In the Skilling (PDF) case, the Supreme Court, moved by a skeptical view of the Justice Department’s use of “honest-services theft” theories to prosecute corruption cases, sharply hemmed in the practice by saying that the statute only covered “bribes and kick-backs.” Three of the justices, Scalia, Thomas, and Kennedy, would have gone much further. Indeed, during oral argument several of them took the Justice Department to task for its at times attenuated interpretations of the statute, with Kennedy arguing that the Department’s take would criminalize roughly half the governmental workforce. In rendering their decision, the Court was plainly inviting the Justice Department to rethink its overreaching stance—just as it suggested that a significant number of convictions the Department had secured had to be reviewed—and a large number of them will certainly be set aside. I’ve been studying this issue for some time, and–while I would have come out with Scalia, Thomas, and Kennedy–I think the Court hit the mark with its ruling.
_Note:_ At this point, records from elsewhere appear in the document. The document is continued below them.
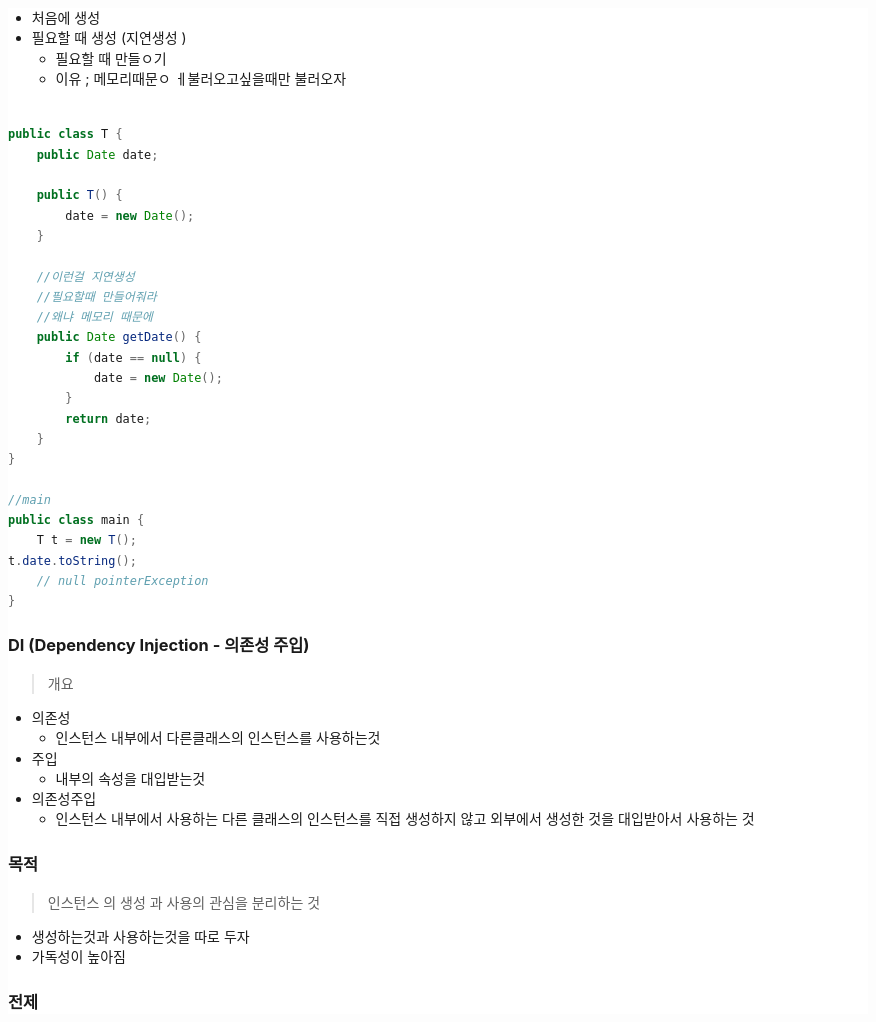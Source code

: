 - 처음에 생성
- 필요할 때 생성 (지연생성 )
    - 필요할 때 만들ㅇ기
    - 이유 ; 메모리때문ㅇ ㅔ불러오고싶을때만 불러오자

```java

public class T {
    public Date date;

    public T() {
        date = new Date();
    }

    //이런걸 지연생성 
    //필요할때 만들어줘라 
    //왜냐 메모리 때문에 
    public Date getDate() {
        if (date == null) {
            date = new Date();
        }
        return date;
    }
}

//main 
public class main {
    T t = new T();
t.date.toString();
    // null pointerException
}
```

### DI (Dependency Injection - 의존성 주입)

> 개요

- 의존성
    - 인스턴스 내부에서 다른클래스의 인스턴스를 사용하는것
- 주입
    - 내부의 속성을 대입받는것
- 의존성주입
    - 인스턴스 내부에서 사용하는 다른 클래스의 인스턴스를 직접 생성하지 않고 외부에서 생성한 것을 대입받아서
      사용하는 것

### 목적

> 인스턴스 의 생성 과 사용의 관심을 분리하는 것

- 생성하는것과 사용하는것을 따로 두자
- 가독성이 높아짐

### 전제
The Justice Department, however, has responded with wails of denial and by pressing Congress to overturn the Skilling decision. Doing the Department’s bidding, Judiciary Chair Patrick Leahy has offered a new bill, the “Honest Services Restoration Act,” which would allow the prosecution of “undisclosed self-dealing.” It was the subject of a Senate Judiciary Committee hearing on Tuesday.

Ranking Republican Jeff Sessions immediately exploited the absurdity of the fix. The Supreme Court came close to striking the old statute entirely because of its hopelessly vague language. So the fix is to outlaw “undisclosed self-dealings?” “That’s a pretty broad statute, it really is,” Sessions noted. Indeed, Leahy’s bill is even vaguer than the original statute. He and the Justice Department are demonstrating a stubborn refusal to take the guidance that the Supreme Court has offered.

Assistant Attorney General Lanny Breuer appeared at the hearing to press the Department’s case for restoration of powers. “One of the tools that we have relied upon for more than two decades was significantly eroded,” Breuer stated. He asked for enactment of the new bill to “fill the gap.”